NAYPYITAW, Myanmar, Oct. 1 (UPI) -- Dozens of homes were burned to the ground during clashes between Buddhists and Muslims in Myanmar's restive Rakhine state, an official said Tuesday.
Win Naing, a local delegate from the opposition National League for Democracy, told Thai newspaper The Irrawaddy one Muslim woman was killed during clashes that resulted in the destruction of village homes.
"I heard that 35 houses were burned down," he said.
The Thai newspaper said clashes began last weekend but escalated Tuesday morning local time. Local officials in the state said at least 800 people were involved in attacks on Muslim villages in the area.
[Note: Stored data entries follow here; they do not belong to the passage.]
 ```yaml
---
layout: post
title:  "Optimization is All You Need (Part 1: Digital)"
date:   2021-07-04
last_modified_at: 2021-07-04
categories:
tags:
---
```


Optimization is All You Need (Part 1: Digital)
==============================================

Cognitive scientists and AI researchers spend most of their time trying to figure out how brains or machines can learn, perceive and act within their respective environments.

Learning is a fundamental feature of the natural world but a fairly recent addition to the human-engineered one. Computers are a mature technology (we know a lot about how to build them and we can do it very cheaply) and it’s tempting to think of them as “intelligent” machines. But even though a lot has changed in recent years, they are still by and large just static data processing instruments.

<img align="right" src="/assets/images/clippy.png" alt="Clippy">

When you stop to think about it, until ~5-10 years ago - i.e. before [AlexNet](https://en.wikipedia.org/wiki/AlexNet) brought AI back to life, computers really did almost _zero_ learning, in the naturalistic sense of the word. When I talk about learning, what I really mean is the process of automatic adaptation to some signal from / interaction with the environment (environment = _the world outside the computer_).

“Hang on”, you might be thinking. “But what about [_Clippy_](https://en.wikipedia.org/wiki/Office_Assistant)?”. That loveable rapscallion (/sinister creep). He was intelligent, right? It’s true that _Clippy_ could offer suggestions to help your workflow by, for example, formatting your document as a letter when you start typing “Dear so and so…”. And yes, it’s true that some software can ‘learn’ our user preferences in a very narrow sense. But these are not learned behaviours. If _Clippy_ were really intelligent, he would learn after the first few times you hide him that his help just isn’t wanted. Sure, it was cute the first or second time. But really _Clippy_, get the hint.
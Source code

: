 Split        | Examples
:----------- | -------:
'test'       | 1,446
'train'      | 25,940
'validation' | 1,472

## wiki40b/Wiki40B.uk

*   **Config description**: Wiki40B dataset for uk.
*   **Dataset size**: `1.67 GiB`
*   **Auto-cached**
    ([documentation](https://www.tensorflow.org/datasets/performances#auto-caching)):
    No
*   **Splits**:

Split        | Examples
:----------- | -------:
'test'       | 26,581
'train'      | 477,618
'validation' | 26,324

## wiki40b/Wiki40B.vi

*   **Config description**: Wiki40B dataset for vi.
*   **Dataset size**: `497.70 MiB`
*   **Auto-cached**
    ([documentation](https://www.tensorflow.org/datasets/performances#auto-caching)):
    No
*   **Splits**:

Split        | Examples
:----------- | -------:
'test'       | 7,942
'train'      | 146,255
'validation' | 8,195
The Irrawaddy reports clashes erupted after a Muslim man became involved in an argument with a Buddhist taxi driver.
The U.N. High Commissioner for Refugees sounded the alarm most recently in August when communal violence in the region left one person dead and 10 others injured. Nearly 140,000 people have been displaced by violence in Rakhine since last year.
Myanmar was praised for political reforms that started with general elections three years ago. National security issues and human rights concerns have overshadowed some of the reforms.
The violence comes as Myanmar President Thein Sein makes his first official visit to the coastal state of Rakhine since taking office in 2010.